Wired: Mesmo que chegue o dia em que o digital seja o principal meio para quadrinhos…?

Toriyama: Bem, isso em si obviamente não é um problema, no que me diz respeito como indivíduo. As pessoas que preferem CD-ROMs irão com CD-ROMs, e as pessoas que quiserem comprar livros [impressos] irão comprá-los impressos; está tudo bem, não acha? Mas uma vez que, por exemplo, dublagens e coisas assim sejam incluídas, acho que provavelmente não estaria mais no mesmo campo dos quadrinhos. Afinal, no caso dos quadrinhos em papel, há o fato de que todos podem ler enquanto imaginam as vozes dos personagens da maneira que lhes convém. O mesmo para os efeitos sonoros. E também, curiosamente, nos quadrinhos há o aspecto de como você está vendo uma página inteira de duas páginas. Você sabe que “este quadro é maior que este, então é uma cena mais poderosa”. Então, se todos saírem com quadros do mesmo tamanho, pode parecer um pouco “estranho”. Tudo o que estou dizendo é que acho que “ler quadrinhos na tela” poderia ser melhor.

Nota: O comentário de Toriyama aqui descreve bem o problema com os “keitai mangá“, quadrinhos formatados para caber na tela de um telefone celular, pois não há uma sensação real de impacto nos quadros dramáticos. Ele praticamente previu isso!

Wired: Você também trabalha no design dos personagens de Dragon Quest; então você gosta de jogos de computador?

Toriyama: Não, na verdade quase não os joguei. E em termos de design de personagens, para ser franco, no início eu os desenhava sem a menor ideia do que estava fazendo.

Um manuscrito, depois de terminar de desenhá-lo, é apenas uma imagem

Wired: Nos últimos anos, tanto em filmes de ficção científica quanto em ficção, sinto que surgiram muitos cenários de futuro próximo, para dizer que eles estão dentro do reino das possibilidades. A mesma tendência também está presente nos quadrinhos?

Toriyama: É o mesmo nos quadrinhos. Eles colocam ênfase na realidade e não na imaginação. Como você disse, se não for algo que, até certo ponto, os leitores possam compreender dentro dos limites de sua imaginação – como o futuro próximo – então não será popular. Existe a sabedoria popular de que “você não chegará a lugar algum [com os leitores]” se fizer ficção científica pesada, ou melhor, “se desenhar uma história sobre formas de vida com uma cultura completamente estranha em um planeta totalmente diferente”.

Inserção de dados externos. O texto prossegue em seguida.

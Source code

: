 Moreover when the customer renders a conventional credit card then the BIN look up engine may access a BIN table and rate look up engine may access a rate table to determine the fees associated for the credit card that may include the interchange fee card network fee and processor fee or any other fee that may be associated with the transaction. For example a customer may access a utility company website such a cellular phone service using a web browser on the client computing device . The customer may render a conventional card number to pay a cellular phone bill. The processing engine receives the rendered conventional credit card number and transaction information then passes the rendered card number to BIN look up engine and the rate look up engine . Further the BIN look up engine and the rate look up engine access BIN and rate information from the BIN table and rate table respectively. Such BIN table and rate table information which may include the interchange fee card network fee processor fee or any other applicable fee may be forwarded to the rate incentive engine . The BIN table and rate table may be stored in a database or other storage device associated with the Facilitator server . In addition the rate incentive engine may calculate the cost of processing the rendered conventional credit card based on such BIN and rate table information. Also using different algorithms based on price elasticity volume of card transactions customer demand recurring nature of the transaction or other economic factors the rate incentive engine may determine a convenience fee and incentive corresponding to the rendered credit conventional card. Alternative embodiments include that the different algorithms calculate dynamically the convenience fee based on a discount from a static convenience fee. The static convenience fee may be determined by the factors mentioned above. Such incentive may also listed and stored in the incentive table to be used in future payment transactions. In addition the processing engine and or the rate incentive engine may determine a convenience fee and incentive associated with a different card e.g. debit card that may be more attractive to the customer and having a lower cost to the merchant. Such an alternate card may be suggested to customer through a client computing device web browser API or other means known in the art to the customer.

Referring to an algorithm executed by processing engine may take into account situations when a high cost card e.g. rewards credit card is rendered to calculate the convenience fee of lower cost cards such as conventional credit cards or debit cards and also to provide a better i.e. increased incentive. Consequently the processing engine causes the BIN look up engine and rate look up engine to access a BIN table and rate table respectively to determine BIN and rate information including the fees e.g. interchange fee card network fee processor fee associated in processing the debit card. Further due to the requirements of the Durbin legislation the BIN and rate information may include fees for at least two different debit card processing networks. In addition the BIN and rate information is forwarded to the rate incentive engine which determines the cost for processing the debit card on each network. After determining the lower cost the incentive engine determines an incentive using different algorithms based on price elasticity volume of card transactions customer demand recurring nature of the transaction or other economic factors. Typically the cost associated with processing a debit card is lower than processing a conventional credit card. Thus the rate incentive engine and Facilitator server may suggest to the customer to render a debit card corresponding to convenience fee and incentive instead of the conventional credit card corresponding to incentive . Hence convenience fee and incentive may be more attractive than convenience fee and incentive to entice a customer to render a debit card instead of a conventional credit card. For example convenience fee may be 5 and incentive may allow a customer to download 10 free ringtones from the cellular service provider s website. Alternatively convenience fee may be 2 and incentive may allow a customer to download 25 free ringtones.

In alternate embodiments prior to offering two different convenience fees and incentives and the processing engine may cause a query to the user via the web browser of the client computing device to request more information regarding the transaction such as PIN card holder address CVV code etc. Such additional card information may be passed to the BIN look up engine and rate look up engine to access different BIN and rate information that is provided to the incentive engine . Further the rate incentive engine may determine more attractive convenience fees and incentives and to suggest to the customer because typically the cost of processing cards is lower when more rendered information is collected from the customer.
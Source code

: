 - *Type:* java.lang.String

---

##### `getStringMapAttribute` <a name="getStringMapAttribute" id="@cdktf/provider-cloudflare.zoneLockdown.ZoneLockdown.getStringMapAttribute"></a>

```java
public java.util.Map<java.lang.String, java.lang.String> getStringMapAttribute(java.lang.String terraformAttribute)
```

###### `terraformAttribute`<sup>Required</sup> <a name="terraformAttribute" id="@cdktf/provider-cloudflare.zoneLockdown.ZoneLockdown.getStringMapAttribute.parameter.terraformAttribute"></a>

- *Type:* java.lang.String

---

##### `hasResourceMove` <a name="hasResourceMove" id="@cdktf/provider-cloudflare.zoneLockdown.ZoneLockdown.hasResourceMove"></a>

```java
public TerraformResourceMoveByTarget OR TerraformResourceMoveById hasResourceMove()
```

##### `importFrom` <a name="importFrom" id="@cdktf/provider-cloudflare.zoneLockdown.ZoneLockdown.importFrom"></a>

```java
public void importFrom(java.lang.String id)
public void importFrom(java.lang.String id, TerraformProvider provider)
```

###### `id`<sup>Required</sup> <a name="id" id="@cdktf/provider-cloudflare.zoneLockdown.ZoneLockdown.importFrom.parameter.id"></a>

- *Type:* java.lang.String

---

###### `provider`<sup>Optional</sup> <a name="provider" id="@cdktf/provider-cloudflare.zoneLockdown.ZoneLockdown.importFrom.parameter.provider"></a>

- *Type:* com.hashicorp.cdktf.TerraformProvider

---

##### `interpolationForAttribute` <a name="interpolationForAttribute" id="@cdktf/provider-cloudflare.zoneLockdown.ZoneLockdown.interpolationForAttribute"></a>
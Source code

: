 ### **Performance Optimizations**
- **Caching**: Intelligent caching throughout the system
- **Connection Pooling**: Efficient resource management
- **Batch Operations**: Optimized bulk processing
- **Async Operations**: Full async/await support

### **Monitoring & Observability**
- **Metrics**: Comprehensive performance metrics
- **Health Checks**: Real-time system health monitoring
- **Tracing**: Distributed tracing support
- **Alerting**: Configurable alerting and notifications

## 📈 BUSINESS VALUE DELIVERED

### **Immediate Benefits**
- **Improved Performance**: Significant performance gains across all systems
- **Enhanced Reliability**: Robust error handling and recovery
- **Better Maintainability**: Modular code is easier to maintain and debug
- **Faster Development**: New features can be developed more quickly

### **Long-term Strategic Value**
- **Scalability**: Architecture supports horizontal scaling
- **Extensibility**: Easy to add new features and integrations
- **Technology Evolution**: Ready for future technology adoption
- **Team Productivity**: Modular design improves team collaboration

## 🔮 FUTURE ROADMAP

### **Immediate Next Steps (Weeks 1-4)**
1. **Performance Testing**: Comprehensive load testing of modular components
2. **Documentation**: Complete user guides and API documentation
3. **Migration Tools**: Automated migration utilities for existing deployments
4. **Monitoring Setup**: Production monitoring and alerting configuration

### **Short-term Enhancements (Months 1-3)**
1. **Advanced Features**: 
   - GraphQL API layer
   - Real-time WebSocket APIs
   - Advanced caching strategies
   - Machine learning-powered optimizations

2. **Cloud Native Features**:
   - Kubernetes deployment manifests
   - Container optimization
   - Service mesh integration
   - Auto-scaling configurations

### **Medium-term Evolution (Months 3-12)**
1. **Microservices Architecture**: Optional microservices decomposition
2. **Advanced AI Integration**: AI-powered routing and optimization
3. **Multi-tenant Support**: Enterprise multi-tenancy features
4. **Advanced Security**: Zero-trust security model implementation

Wired: Então [você faz] coisas que podem ser interpretadas dentro do cenário da sociedade humana….

Toriyama: Isso mesmo. Então, quando comecei o Dr. Slump, era uma época em que ainda havia altos escalões na Shueisha que reclamavam: “Por que os animais falam?” (risos) Mas acho que algo assim não aconteceria mais.

 

Wired: Parece que Dragon Ball é muito popular até mesmo no exterior; como se sente tendo sucesso no exterior?

Toriyama: Hmm, bem, estou feliz, mas não consigo entender. (risos) Não é como se eu tivesse desenhado isso pensando em outros países, nem nada do tipo. Parece como se fosse o trabalho de outra pessoa.

Wired: Por que acha que os quadrinhos japoneses, não limitados a Dragon Ball, foram bem avaliados [em outros países]?

Toriyama: Deixe-me ver… Por exemplo, em lugares como a América, os quadrinhos tendem a ser material de leitura para crianças e têm uma história extremamente simples, de modo que quando [os leitores] se tornam adultos, não é mais algo que leriam. Ou melhor, todos começam a assistir filmes. Nesse sentido, acho que provavelmente existe também um aspecto de como as pessoas que estariam fazendo filmes, se estivessem na América, desenham quadrinhos no Japão, porque no Japão você não consegue comer produzindo filmes.

Wired: Como estão em uma situação em que não têm onde canalizar seus talentos, eles inevitavelmente orbitam os quadrinhos.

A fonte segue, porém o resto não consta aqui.